L'Unione europea sta promuovendo attivamente la transizione del continente verso una società a basse emissioni di carbonio, e sta aggiornando le regole per facilitare i necessari investimenti pubblici e privati nella transizione verso l'energia pulita, che dovrebbe contribuire a far bene non solo al pianeta, ma anche all'economia e ai consumatori. Tra le promese, gli intenti e i fatti però c'è distanza.
In Europa non mancano le risorse minerarie, mancano le miniere. Rispetto al passato ne sono rimaste ben poche, e tra queste molte producono carbone, il combustibile più inquinante di tutti che viene estratto addirittura in otto delle dieci maggiori miniere a cielo aperto oggi in attività nel Vecchio continente, concentrate in Polonia e in Germania, e in tre delle dieci maggiori miniere sotterranee.
Mancano invece quasi completamente all'appello i metalli "green", quelli che ci serviranno in quantità crescenti per sostenere la transizione energetica senza sviluppare allo stesso tempo una dipendenza sempre più forte e pericolosa da un numero ristretto di fornitori stranieri, Cina inclusa.
La Commissione europea pone traguardi ambiziosi, tra cui la produzione autonoma per il 10% del fabbisogno di materiali critici entro il 2030. Ma oggi come oggi non si estrae nemmeno un grammo di terre rare, materie prime "critiche" per eccellenza, di cui Pechino ha un monopolio quasi assoluto e per alcune delle quali c'è un alto rischio di carenze, come ad esempio del neodimio e del praseodimio, usati per auto elettriche e impianti eolici.

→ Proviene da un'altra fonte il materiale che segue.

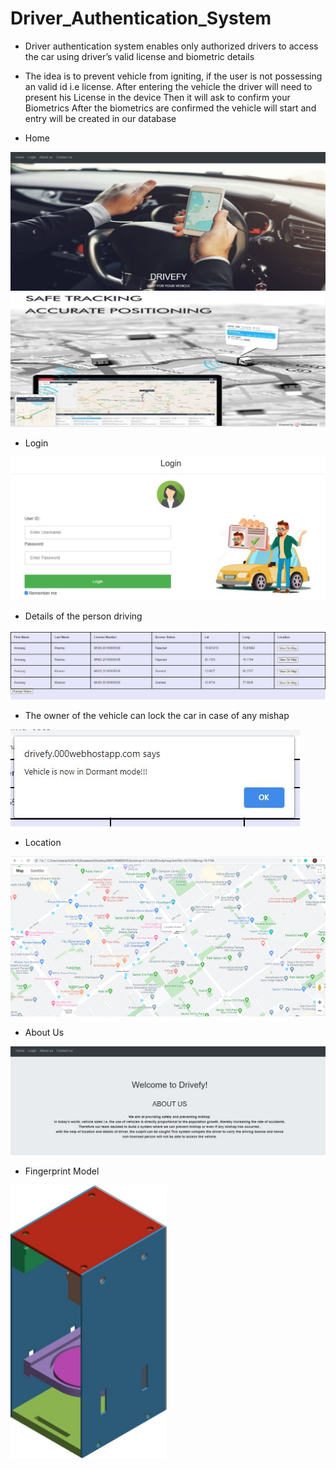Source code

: # Driver_Authentication_System

+ Driver authentication system enables only
authorized drivers to access the car using driver’s valid
license and biometric details
+ The idea is to prevent vehicle from igniting, if the
user is not possessing an valid id i.e license. After entering
the vehicle the driver will need to present his License in the device
Then it will ask to confirm your Biometrics After the
biometrics are confirmed the vehicle will start and entry
will be created in our database

+ Home

<img src="DrivefyWebsite/1.JPG"/>

<img src="DrivefyWebsite/2.JPG"/>

+ Login

<img src="DrivefyWebsite/3.JPG"/>

+ Details of the person driving
<img src="DrivefyWebsite/5.JPG"/>

+ The owner of the vehicle can lock the car in case of any mishap
<img src="DrivefyWebsite/6.JPG"/>

+ Location
<img src="DrivefyWebsite/7.png"/>

+ About Us
<img src="DrivefyWebsite/4.JPG"/>

+ Fingerprint Model
<img width="250" src="DrivefyWebsite/8.jpg"/>
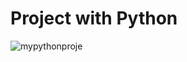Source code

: # Project with Python
![mypythonproje](https://github.com/user-attachments/assets/878225f7-d060-4e8e-adb0-03e2c8473ad9)

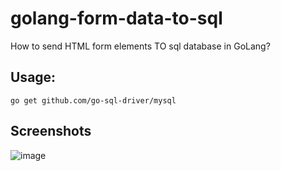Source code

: # golang-form-data-to-sql
How to send HTML form elements  TO sql database in GoLang?

## Usage:
``go get github.com/go-sql-driver/mysql``
## Screenshots
![image](https://user-images.githubusercontent.com/82279640/138502304-7dd2793b-f154-4c24-a8e9-aa5e1505f7c1.png)
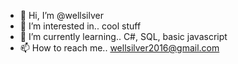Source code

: - 👋 Hi, I’m @wellsilver
- 👀 I’m interested in.. cool stuff
- 🌱 I’m currently learning.. C#, SQL, basic javascript
- 📫 How to reach me.. wellsilver2016@gmail.com

<!---
wellsilver/wellsilver is a ✨ special ✨ repository because its `README.md` (this file) appears on your GitHub profile.
You can click the Preview link to take a look at your changes.
--->
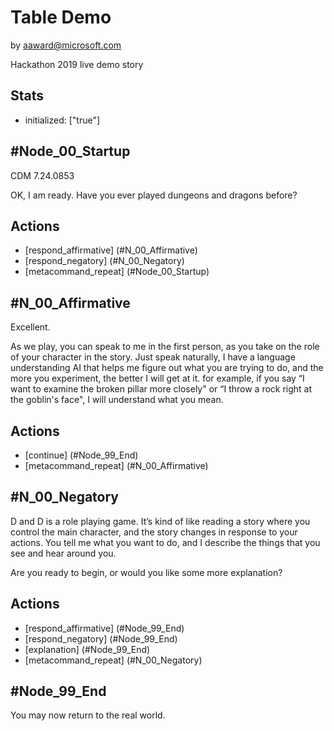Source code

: # Table Demo
by aaward@microsoft.com

Hackathon 2019 live demo story


## Stats
* initialized: ["true"]


## #Node_00_Startup

  CDM 7.24.0853

  OK, I am ready. Have you ever played dungeons and dragons before?

## Actions
  * [respond_affirmative] (#N_00_Affirmative)
  * [respond_negatory]    (#N_00_Negatory)
  * [metacommand_repeat]  (#Node_00_Startup)


## #N_00_Affirmative

  Excellent.

  As we play, you can speak to me in the first person, as you take on the role of your character in the story. Just speak naturally, I have a language understanding AI that helps me figure out what you are trying to do, and the more you experiment, the better I will get at it. for example, if you say “I want to examine the broken pillar more closely" or “I throw a rock right at the goblin's face", I will understand what you mean.

## Actions
  * [continue]            (#Node_99_End)
  * [metacommand_repeat]  (#N_00_Affirmative)

  
## #N_00_Negatory

  D and D is a role playing game. It’s kind of like reading a story where you control the main character, and the story changes in response to your actions. You tell me what you want to do, and I describe the things that you see and hear around you.

  Are you ready to begin, or would you like some more explanation?

## Actions
  * [respond_affirmative] (#Node_99_End)
  * [respond_negatory]    (#Node_99_End)
  * [explanation]         (#Node_99_End)
  * [metacommand_repeat]  (#N_00_Negatory)

  
## #Node_99_End

  You may now return to the real world.
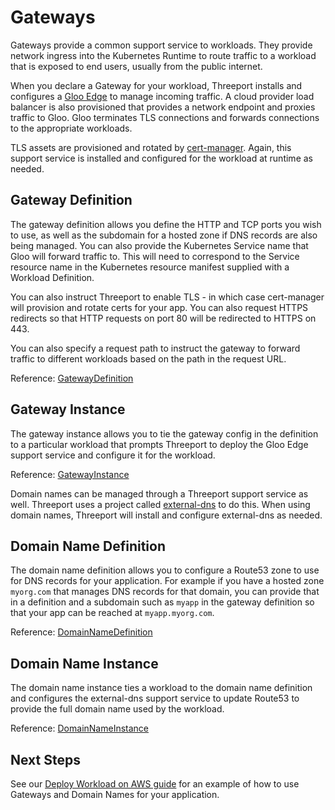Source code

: # Gateways

Gateways provide a common support service to workloads.  They provide network
ingress into the Kubernetes Runtime to route traffic to a workload that is
exposed to end users, usually from the public internet.

When you declare a Gateway for your workload, Threeport installs and configures
a [Gloo Edge](https://docs.solo.io/gloo-edge/latest/) to manage incoming traffic.  A
cloud provider load balancer is also provisioned that provides a network
endpoint and proxies traffic to Gloo.  Gloo terminates TLS connections and
forwards connections to the appropriate workloads.

TLS assets are provisioned and rotated by
[cert-manager](https://cert-manager.io/).  Again, this support service is
installed and configured for the workload at runtime as needed.

## Gateway Definition

The gateway definition allows you define the HTTP and TCP ports you wish to use,
as well as the subdomain for a hosted zone if DNS records are also being
managed.  You can also provide the Kubernetes Service name that Gloo will
forward traffic to.  This will need to correspond to the Service resource name
in the Kubernetes resource manifest supplied with a Workload Definition.

You can also instruct Threeport to enable TLS - in which case cert-manager will
provision and rotate certs for your app.  You can also request HTTPS redirects
so that HTTP requests on port 80 will be redirected to HTTPS on 443.

You can also specify a request path to instruct the gateway to forward traffic
to different workloads based on the path in the request URL.

Reference:
[GatewayDefinition](https://pkg.go.dev/github.com/threeport/threeport/pkg/api/v0#GatewayDefinition)

## Gateway Instance

The gateway instance allows you to tie the gateway config in the definition to a
particular workload that prompts Threeport to deploy the Gloo Edge support
service and configure it for the workload.

Reference:
[GatewayInstance](https://pkg.go.dev/github.com/threeport/threeport/pkg/api/v0#GatewayInstance)

Domain names can be managed through a Threeport support service as well.
Threeport uses a project called
[external-dns](https://github.com/kubernetes-sigs/external-dns) to do this.
When using domain names, Threeport will install and configure external-dns as
needed.

## Domain Name Definition

The domain name definition allows you to configure a Route53 zone to use for DNS
records for your application.  For example if you have a hosted zone `myorg.com`
that manages DNS records for that domain, you can provide that in a definition
and a subdomain such as `myapp` in the gateway definition so that your app can
be reached at `myapp.myorg.com`.

Reference:
[DomainNameDefinition](https://pkg.go.dev/github.com/threeport/threeport/pkg/api/v0#DomainNameDefinition)

## Domain Name Instance

The domain name instance ties a workload to the domain name definition and
configures the external-dns support service to update Route53 to provide the
full domain name used by the workload.

Reference:
[DomainNameInstance](https://pkg.go.dev/github.com/threeport/threeport/pkg/api/v0#DomainNameInstance)

## Next Steps

See our [Deploy Workload on AWS guide](../workloads/deploy-workload-aws.md) for
an example of how to use Gateways and Domain Names for your application.

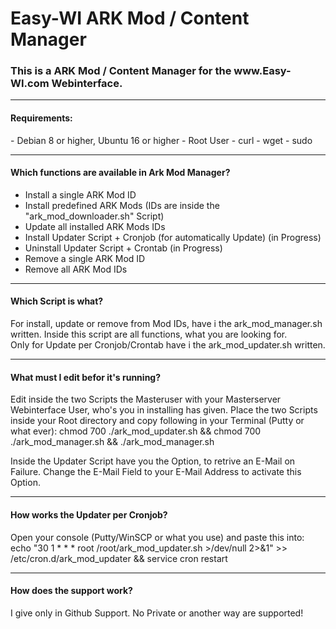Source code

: # Easy-WI ARK Mod / Content Manager

<h3>This is a ARK Mod / Content Manager for the www.Easy-WI.com Webinterface.</h3>

---

<h4>Requirements:</h4>
- Debian 8 or higher, Ubuntu 16 or higher
- Root User
- curl
- wget
- sudo

---

<h4>Which functions are available in Ark Mod Manager?</h4>

- Install a single ARK Mod ID
- Install predefined ARK Mods (IDs are inside the "ark_mod_downloader.sh" Script)
- Update all installed ARK Mods IDs
- Install Updater Script + Cronjob (for automatically Update) (in Progress)
- Uninstall Updater Script + Crontab (in Progress)
- Remove a single ARK Mod ID
- Remove all ARK Mod IDs

---

<h4>Which Script is what?</h4>

For install, update or remove from Mod IDs, have i the ark_mod_manager.sh written.
Inside this script are all functions, what you are looking for.</br>
Only for Update per Cronjob/Crontab have i the ark_mod_updater.sh written.

---

<h4>What must I edit befor it's running?</h4>

Edit inside the two Scripts the Masteruser with your Masterserver Webinterface User, who's you in installing has given.
Place the two Scripts inside your Root directory and copy following in your Terminal (Putty or what ever):
chmod 700 ./ark_mod_updater.sh && chmod 700 ./ark_mod_manager.sh && ./ark_mod_manager.sh

Inside the Updater Script have you the Option, to retrive an E-Mail on Failure.
Change the E-Mail Field to your E-Mail Address to activate this Option.

---

<h4>How works the Updater per Cronjob?</h4>

Open your console (Putty/WinSCP or what you use) and paste this into:</br>
echo "30 1 * * * root /root/ark_mod_updater.sh >/dev/null 2>&1" >> /etc/cron.d/ark_mod_updater && service cron restart

---

<h4>How does the support work?</h4>

I give only in Github Support. No Private or another way are supported!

Se la transizione verde procederà davvero a grandi passi, come prescritto dall'ambiziosa tabella di marcia europea, le materie prime potrebbero diventare un problema ancora più serio di quanto accaduto. La decarbonizzazione taglia l'impiego di combustibili fossili, ma mette letteralmente il turbo ai consumi di metalli. E a metterci in difficoltà potrebbero essere anche i metalli "tradizionali", non inseriti nella lista dei materiali critici.